King came to Tennessee to support sanitation workers. The workers were on strike, protesting unfair treatment and dangerous work conditions after two black workers had been crushed to death in a trash truck only two months before. The strikers and supporters marched while holding placards that displayed their cry for respect, their demand for dignity: "I am a man."
On the night before he was assassinated, King delivered his "Mountaintop Speech." In the center of his stirring sermon came the strikers' central message and the core of King's cause. "We are saying that we are determined to be men," King said. "We are determined to be people.

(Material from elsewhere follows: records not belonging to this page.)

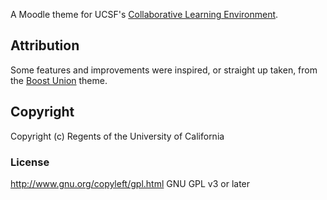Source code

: A Moodle theme for UCSF's [Collaborative Learning Environment](https://courses.ucsf.edu/).

## Attribution

Some features and improvements were inspired, or straight up taken, from the [Boost Union](https://github.com/moodle-an-hochschulen/moodle-theme_boost_union) theme.

## Copyright

Copyright (c) Regents of the University of California


### License

http://www.gnu.org/copyleft/gpl.html GNU GPL v3 or later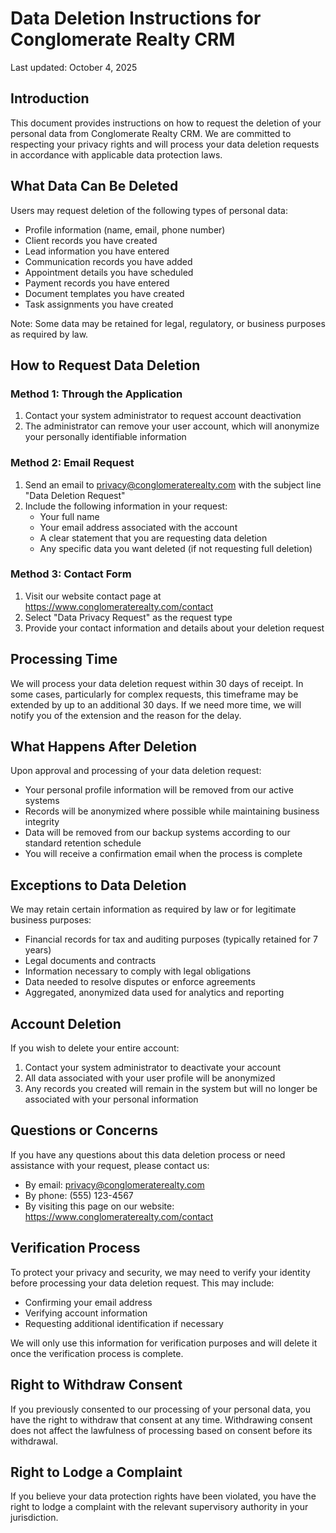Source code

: # Data Deletion Instructions for Conglomerate Realty CRM

Last updated: October 4, 2025

## Introduction

This document provides instructions on how to request the deletion of your personal data from Conglomerate Realty CRM. We are committed to respecting your privacy rights and will process your data deletion requests in accordance with applicable data protection laws.

## What Data Can Be Deleted

Users may request deletion of the following types of personal data:
- Profile information (name, email, phone number)
- Client records you have created
- Lead information you have entered
- Communication records you have added
- Appointment details you have scheduled
- Payment records you have entered
- Document templates you have created
- Task assignments you have created

Note: Some data may be retained for legal, regulatory, or business purposes as required by law.

## How to Request Data Deletion

### Method 1: Through the Application
1. Contact your system administrator to request account deactivation
2. The administrator can remove your user account, which will anonymize your personally identifiable information

### Method 2: Email Request
1. Send an email to privacy@conglomeraterealty.com with the subject line "Data Deletion Request"
2. Include the following information in your request:
   - Your full name
   - Your email address associated with the account
   - A clear statement that you are requesting data deletion
   - Any specific data you want deleted (if not requesting full deletion)

### Method 3: Contact Form
1. Visit our website contact page at https://www.conglomeraterealty.com/contact
2. Select "Data Privacy Request" as the request type
3. Provide your contact information and details about your deletion request

## Processing Time

We will process your data deletion request within 30 days of receipt. In some cases, particularly for complex requests, this timeframe may be extended by up to an additional 30 days. If we need more time, we will notify you of the extension and the reason for the delay.

## What Happens After Deletion

Upon approval and processing of your data deletion request:
- Your personal profile information will be removed from our active systems
- Records will be anonymized where possible while maintaining business integrity
- Data will be removed from our backup systems according to our standard retention schedule
- You will receive a confirmation email when the process is complete

## Exceptions to Data Deletion

We may retain certain information as required by law or for legitimate business purposes:
- Financial records for tax and auditing purposes (typically retained for 7 years)
- Legal documents and contracts
- Information necessary to comply with legal obligations
- Data needed to resolve disputes or enforce agreements
- Aggregated, anonymized data used for analytics and reporting

## Account Deletion

If you wish to delete your entire account:
1. Contact your system administrator to deactivate your account
2. All data associated with your user profile will be anonymized
3. Any records you created will remain in the system but will no longer be associated with your personal information

## Questions or Concerns

If you have any questions about this data deletion process or need assistance with your request, please contact us:
- By email: privacy@conglomeraterealty.com
- By phone: (555) 123-4567
- By visiting this page on our website: https://www.conglomeraterealty.com/contact

## Verification Process

To protect your privacy and security, we may need to verify your identity before processing your data deletion request. This may include:
- Confirming your email address
- Verifying account information
- Requesting additional identification if necessary

We will only use this information for verification purposes and will delete it once the verification process is complete.

## Right to Withdraw Consent

If you previously consented to our processing of your personal data, you have the right to withdraw that consent at any time. Withdrawing consent does not affect the lawfulness of processing based on consent before its withdrawal.

## Right to Lodge a Complaint

If you believe your data protection rights have been violated, you have the right to lodge a complaint with the relevant supervisory authority in your jurisdiction.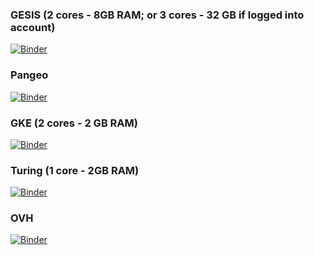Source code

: 
### GESIS (2 cores - 8GB RAM; or 3 cores - 32 GB if logged into account)
 
[![Binder](https://mybinder.org/badge_logo.svg)](https://notebooks.gesis.org/binder/v2/gh/richherr/pyrnotebook_hpc_ml/HEAD)

### Pangeo
[![Binder](https://mybinder.org/badge_logo.svg)](https://binder.pangeo.io/v2/gh/richherr/pyrnotebook_hpc_ml/HEAD)

### GKE (2 cores - 2 GB RAM)
[![Binder](https://mybinder.org/badge_logo.svg)](https://mybinder.org/v2/gh/richherr/pyrnotebook_hpc_ml/HEAD)

### Turing (1 core - 2GB RAM)
[![Binder](https://mybinder.org/badge_logo.svg)](https://turing.mybinder.org/v2/gh/richherr/pyrnotebook_hpc_ml/HEAD)

### OVH
[![Binder](https://mybinder.org/badge_logo.svg)](https://ovh.mybinder.org/v2/gh/richherr/pyrnotebook_hpc_ml/HEAD)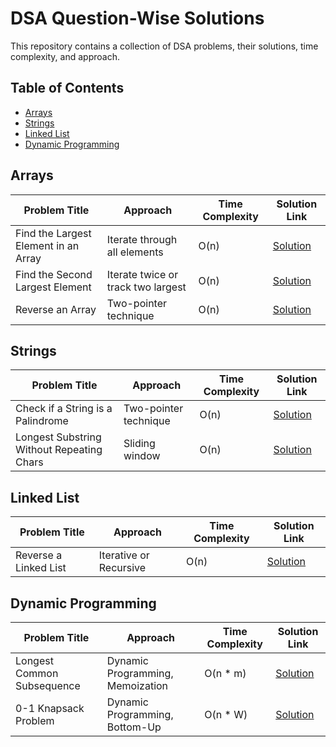 # DSA Question-Wise Solutions

This repository contains a collection of DSA problems, their solutions, time complexity, and approach.

## Table of Contents
- [Arrays](#arrays)
- [Strings](#strings)
- [Linked List](#linked-list)
- [Dynamic Programming](#dynamic-programming)

## Arrays

| Problem Title                             | Approach                              | Time Complexity | Solution Link                           |
|-------------------------------------------|---------------------------------------|----------------|-----------------------------------------|
| Find the Largest Element in an Array      | Iterate through all elements          | O(n)           | [Solution]()       |
| Find the Second Largest Element           | Iterate twice or track two largest    | O(n)           | [Solution](link-to-solution-file)       |
| Reverse an Array                          | Two-pointer technique                 | O(n)           | [Solution](link-to-solution-file)       |

## Strings

| Problem Title                             | Approach                              | Time Complexity | Solution Link                           |
|-------------------------------------------|---------------------------------------|----------------|-----------------------------------------|
| Check if a String is a Palindrome         | Two-pointer technique                 | O(n)           | [Solution](link-to-solution-file)       |
| Longest Substring Without Repeating Chars | Sliding window                        | O(n)           | [Solution](link-to-solution-file)       |

## Linked List

| Problem Title                             | Approach                              | Time Complexity | Solution Link                           |
|-------------------------------------------|---------------------------------------|----------------|-----------------------------------------|
| Reverse a Linked List                     | Iterative or Recursive                | O(n)           | [Solution](link-to-solution-fil)       |

## Dynamic Programming

| Problem Title                             | Approach                              | Time Complexity | Solution Link                           |
|-------------------------------------------|---------------------------------------|----------------|-----------------------------------------|
| Longest Common Subsequence                | Dynamic Programming, Memoization      | O(n * m)       | [Solution](link-to-solution-file)       |
| 0-1 Knapsack Problem                      | Dynamic Programming, Bottom-Up        | O(n * W)       | [Solution](link-to-solution-file)       |


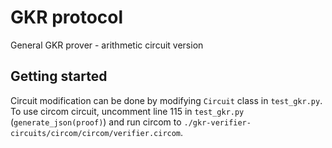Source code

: # GKR protocol
General GKR prover - arithmetic circuit version

## Getting started
Circuit modification can be done by modifying `Circuit` class in `test_gkr.py`.\
To use circom circuit, uncomment line 115 in `test_gkr.py` (`generate_json(proof)`) and run circom to `./gkr-verifier-circuits/circom/circom/verifier.circom`.
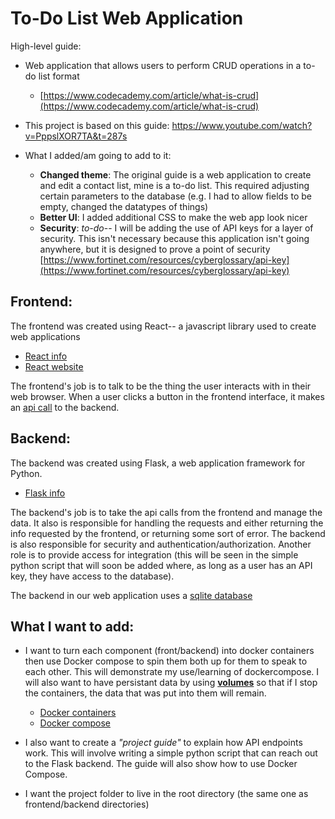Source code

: # To-Do List Web Application
High-level guide:
- Web application that allows users to perform CRUD operations in a to-do list format
  - [https://www.codecademy.com/article/what-is-crud](https://www.codecademy.com/article/what-is-crud)

- This project is based on this guide: https://www.youtube.com/watch?v=PppslXOR7TA&t=287s

- What I added/am going to add to it:
  - **Changed theme**: The original guide is a web application to create and edit a contact list, mine is a to-do list. This required adjusting certain parameters to the database (e.g. I had to allow fields to be empty, changed the datatypes of things)
  - **Better UI**: I added additional CSS to make the web app look nicer
  - **Security**: *to-do*-- I will be adding the use of API keys for a layer of security. This isn't necessary because this application isn't going anywhere, but it is designed to prove a point of security [https://www.fortinet.com/resources/cyberglossary/api-key](https://www.fortinet.com/resources/cyberglossary/api-key)

## Frontend:
The frontend was created using React-- a javascript library used to create web applications
- [React info](https://www.w3schools.com/whatis/whatis_react.asp)
- [React website](https://react.dev/)

The frontend's job is to talk to be the thing the user interacts with in their web browser. When a user clicks a button in the frontend interface, it makes an [api call](https://www.cloudflare.com/learning/security/api/what-is-api-call/#:~:text=Application%20programming%20interfaces%20(APIs)%20are,provide%20a%20service%20or%20information.) to the backend.

## Backend:
The backend was created using Flask, a web application framework for Python.
- [Flask info](https://pythonbasics.org/what-is-flask-python/)

The backend's job is to take the api calls from the frontend and manage the data. It also is responsible for handling the requests and either returning the info requested by the frontend, or returning some sort of error. The backend is also responsible for security and authentication/authorization. Another role is to provide access for integration (this will be seen in the simple python script that will soon be added where, as long as a user has an API key, they have access to the database).

The backend in our web application uses a [sqlite database](https://www.sqlite.org/)


## What I want to add:
- I want to turn each component (front/backend) into docker containers then use Docker compose to spin them both up for them to speak to each other. This will demonstrate my use/learning of dockercompose. I will also want to have persistant data by using [**volumes**](https://docs.docker.com/storage/volumes/) so that if I stop the containers, the data that was put into them will remain.
  - [Docker containers](https://www.docker.com/resources/what-container/)
  - [Docker compose](https://docs.docker.com/compose/)
 
- I also want to create a *"project guide"* to explain how API endpoints work. This will involve writing a simple python script that can reach out to the Flask backend. The guide will also show how to use Docker Compose.

- I want the project folder to live in the root directory (the same one as frontend/backend directories)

We are saying we are saying that we are God's children."
On Sunday, America remembers another momentous event, the 1973 Supreme Court ruling in Roe v. Wade that legalized abortion. It is no small irony that one week after America remembers a man who declared the dignity of every human being, who demanded every life be valued and respected, regardless of color, class or calling, some Americans will celebrate a decision that declared the most defenseless among us expendable.
(Excerpt) Read more at knoxnews.com ...
The “choice movement” is determined to eradicate MLK’s people, with the consent/collaboration of their “ministers”, while denying them “school choice”.
King has a daughter and a niece who are very active in the anti-abortion and anti-homosexualism movements, but while they are to be commended, there is simply no validity to their claim that their father/uncle was a forerunner of the "chrstian right." They know this, but they seem to think Blacks unable to deal with the information (those that don't share King's liberal theology and ideology, that is).
I thought we'd long ago reconciled ourselves to the fact that many of our national heroes were in no way religiously orthodox. I see no reason why Blacks couldn't handle the truth about King in the exact same way.